Our recent (wholly unscientific) survey confirms that age no longer determines whether you find tattoos appealing. We talked to twentysomethings with total body coverage as well as those who wouldn’t dream of getting a tat. We’ve heard from tattoo enthusiasts in their 40s and 50s and other boomers who are considering getting their first tattoo.
Barb Reynolds, a 51-year-old in advertising in St. John’s, N.L., got a tattoo of mickey mouse six years ago, before a girlfriends’ getaway to Disney World. It was her first and only. “Several women I know have gotten them recently: One of my friends got a rose and one got a unicorn. I’m not keen on a whole pile of them, but little tattoos can look pretty.”
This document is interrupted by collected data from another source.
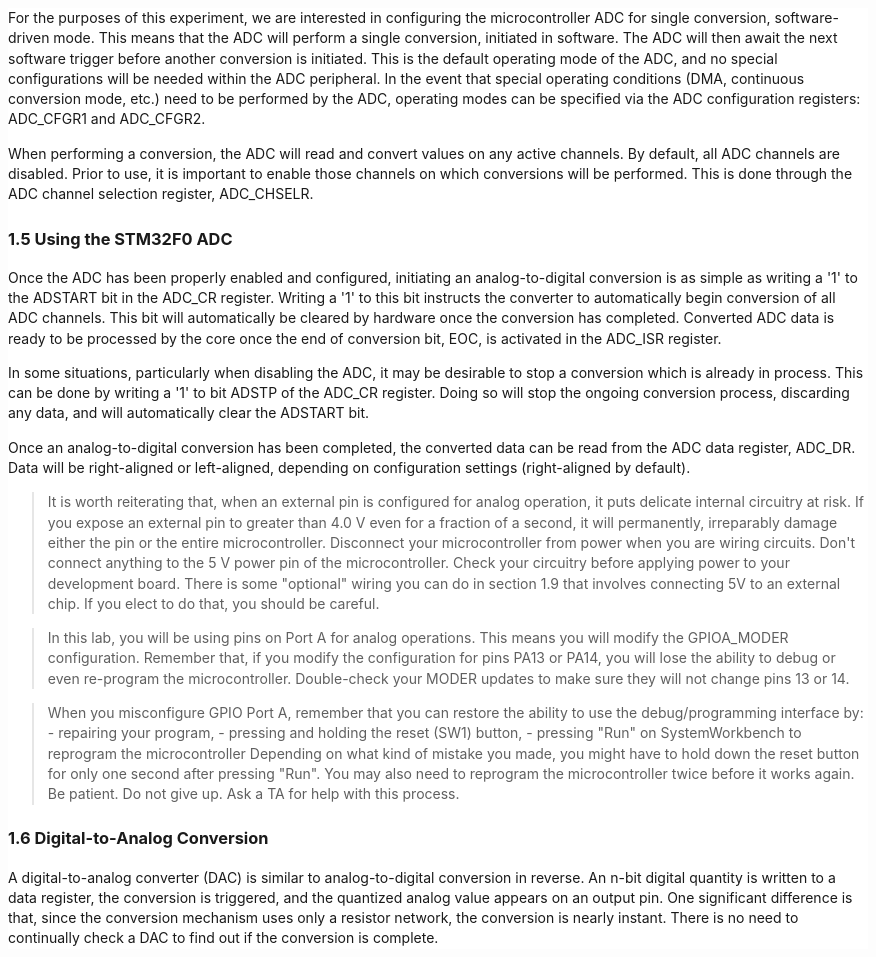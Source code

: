 For the purposes of this experiment, we are interested in configuring the microcontroller ADC for single conversion, software-driven mode. This means that the ADC will perform a single conversion, initiated in software. The ADC will then await the next software trigger before another conversion is initiated. This is the default operating mode of the ADC, and no special configurations will be needed within the ADC peripheral. In the event that special operating conditions (DMA, continuous conversion mode, etc.) need to be performed by the ADC, operating modes can be specified via the ADC configuration registers: ADC_CFGR1 and ADC_CFGR2.

When performing a conversion, the ADC will read and convert values on any active channels. By default, all ADC channels are disabled. Prior to use, it is important to enable those channels on which conversions will be performed. This is done through the ADC channel selection register, ADC_CHSELR.

### 1.5 Using the STM32F0 ADC
Once the ADC has been properly enabled and configured, initiating an analog-to-digital conversion is as simple as writing a '1' to the ADSTART bit in the ADC_CR register. Writing a '1' to this bit instructs the converter to automatically begin conversion of all ADC channels. This bit will automatically be cleared by hardware once the conversion has completed. Converted ADC data is ready to be processed by the core once the end of conversion bit, EOC, is activated in the ADC_ISR register.

In some situations, particularly when disabling the ADC, it may be desirable to stop a conversion which is already in process. This can be done by writing a '1' to bit ADSTP of the ADC_CR register. Doing so will stop the ongoing conversion process, discarding any data, and will automatically clear the ADSTART bit.

Once an analog-to-digital conversion has been completed, the converted data can be read from the ADC data register, ADC_DR. Data will be right-aligned or left-aligned, depending on configuration settings (right-aligned by default).

>It is worth reiterating that, when an external pin is configured for analog operation, it puts delicate internal circuitry at risk. If you expose an external pin to greater than 4.0 V even for a fraction of a second, it will permanently, irreparably damage either the pin or the entire microcontroller. Disconnect your microcontroller from power when you are wiring circuits. Don't connect anything to the 5 V power pin of the microcontroller. Check your circuitry before applying power to your development board. There is some "optional" wiring you can do in section 1.9 that involves connecting 5V to an external chip. If you elect to do that, you should be careful.

>In this lab, you will be using pins on Port A for analog operations. This means you will modify the GPIOA_MODER configuration. Remember that, if you modify the configuration for pins PA13 or PA14, you will lose the ability to debug or even re-program the microcontroller. Double-check your MODER updates to make sure they will not change pins 13 or 14.

>When you misconfigure GPIO Port A, remember that you can restore the ability to use the debug/programming interface by:
    - repairing your program,
    - pressing and holding the reset (SW1) button,
    - pressing "Run" on SystemWorkbench to reprogram the microcontroller
>Depending on what kind of mistake you made, you might have to hold down the reset button for only one second after pressing "Run". You may also need to reprogram the microcontroller twice before it works again. Be patient. Do not give up. Ask a TA for help with this process.

### 1.6 Digital-to-Analog Conversion
A digital-to-analog converter (DAC) is similar to analog-to-digital conversion in reverse. An n-bit digital quantity is written to a data register, the conversion is triggered, and the quantized analog value appears on an output pin. One significant difference is that, since the conversion mechanism uses only a resistor network, the conversion is nearly instant. There is no need to continually check a DAC to find out if the conversion is complete.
A fiftysomething woman from Mississauga, Ont., sums up changing attitudes this way: “When I was younger, they were taboo and people made unkind assumptions about women who displayed them. Now they’re called body art and I’ve seen a few that are actually elegant. I still have concerns about pain and infection, but I wouldn’t hold a tasteful, discreet or meaningful design against anyone either.”
Of course, the urge to selfadorn is as old as humanity itself. In ancient Egypt, where it appears only women were tattooed, the markings seem to connect with fertility and women’s roles as producers of the next generation, according to Joann Fletcher, an Egyptologist at England’s University of York.
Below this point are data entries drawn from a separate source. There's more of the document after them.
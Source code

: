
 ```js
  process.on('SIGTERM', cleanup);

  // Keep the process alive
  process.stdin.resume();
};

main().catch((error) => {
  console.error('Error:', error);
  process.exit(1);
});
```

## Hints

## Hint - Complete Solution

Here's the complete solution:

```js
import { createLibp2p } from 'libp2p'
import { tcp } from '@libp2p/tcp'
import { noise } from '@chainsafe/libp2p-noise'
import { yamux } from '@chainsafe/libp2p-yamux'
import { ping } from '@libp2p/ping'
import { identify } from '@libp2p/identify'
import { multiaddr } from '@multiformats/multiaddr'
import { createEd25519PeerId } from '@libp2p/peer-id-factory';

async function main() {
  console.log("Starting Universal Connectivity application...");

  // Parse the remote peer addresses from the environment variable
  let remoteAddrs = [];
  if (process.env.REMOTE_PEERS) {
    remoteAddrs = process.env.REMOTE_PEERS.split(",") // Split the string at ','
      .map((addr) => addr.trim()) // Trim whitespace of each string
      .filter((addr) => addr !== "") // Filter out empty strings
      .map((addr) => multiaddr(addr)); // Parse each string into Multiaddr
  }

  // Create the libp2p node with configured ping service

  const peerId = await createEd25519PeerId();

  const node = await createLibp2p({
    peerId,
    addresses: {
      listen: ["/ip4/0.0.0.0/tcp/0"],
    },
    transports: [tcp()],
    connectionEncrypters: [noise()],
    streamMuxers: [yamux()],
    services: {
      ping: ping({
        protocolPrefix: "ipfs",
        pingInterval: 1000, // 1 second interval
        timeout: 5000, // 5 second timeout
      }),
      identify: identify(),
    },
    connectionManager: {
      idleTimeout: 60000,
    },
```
And still today, women often cite significant life events — a child’s birth, a mother’s death, a past love — as the impetus for succumbing to the desire to ink, rather than pure self-decoration. Tellie Hunt, a 20-year-old Torontonian whose tattoos include a dramatic shoulder-to-wrist fantasia of roses and moths, says of her body art, “It’s like a photo book, looking back at times of my life, different things I was going through. Most of my tattoos have some weird, obscure meaning or remind me of a good time in my life that I always want to remember.” She adds that she and her mother have matching tattoos, another popular trend.
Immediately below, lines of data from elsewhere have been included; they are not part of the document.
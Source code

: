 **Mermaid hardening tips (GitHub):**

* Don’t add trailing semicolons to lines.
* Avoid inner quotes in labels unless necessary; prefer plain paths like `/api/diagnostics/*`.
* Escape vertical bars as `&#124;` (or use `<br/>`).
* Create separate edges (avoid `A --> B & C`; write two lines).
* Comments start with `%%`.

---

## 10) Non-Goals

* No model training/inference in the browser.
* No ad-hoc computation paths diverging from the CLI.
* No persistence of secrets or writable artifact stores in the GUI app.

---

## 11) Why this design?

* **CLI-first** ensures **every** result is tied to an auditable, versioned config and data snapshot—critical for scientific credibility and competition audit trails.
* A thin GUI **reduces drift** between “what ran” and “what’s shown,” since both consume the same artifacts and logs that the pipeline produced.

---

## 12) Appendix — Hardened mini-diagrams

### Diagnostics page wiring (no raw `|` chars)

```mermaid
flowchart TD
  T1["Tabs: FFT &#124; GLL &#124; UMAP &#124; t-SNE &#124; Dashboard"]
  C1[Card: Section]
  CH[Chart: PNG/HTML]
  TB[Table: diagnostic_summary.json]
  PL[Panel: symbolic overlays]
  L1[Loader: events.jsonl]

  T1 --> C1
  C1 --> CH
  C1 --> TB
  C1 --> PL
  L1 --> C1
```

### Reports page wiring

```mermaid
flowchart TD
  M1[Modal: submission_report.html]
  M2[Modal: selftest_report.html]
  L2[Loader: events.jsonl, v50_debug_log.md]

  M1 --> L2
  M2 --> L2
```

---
Despite changing mores and constant photo reminders of celebrities’ insatiable appetite for ink, there are plenty of women who still just don’t get it. The pain’s a big deterrent, but the permanence is even more daunting. It’s like committing to wearing the same eyeshadow or bracelet every day for the rest of your life.
And as Terisa Green, archaeologist and author of Ink: The Not-Just-Skin-Deep Guide to Getting a Tattoo, points out, the commitmment extends to having the “tattoo conversation” — being asked about it by complete strangers — over and over again, forever.
But for aficionados like Tellie Hunt, tattoos may be the ultimate beauty enhancer, a way to express oneself and define one’s persona that goes well beyond traditional makeup or fashion. She says, “I think when people look at me they don’t just see the outer layer — they see more behind it. Plus, I feel more myself.” And as Terisa Green so succinctly puts it, “No woman ever gets a tattoo thinking she’ll be uglier.”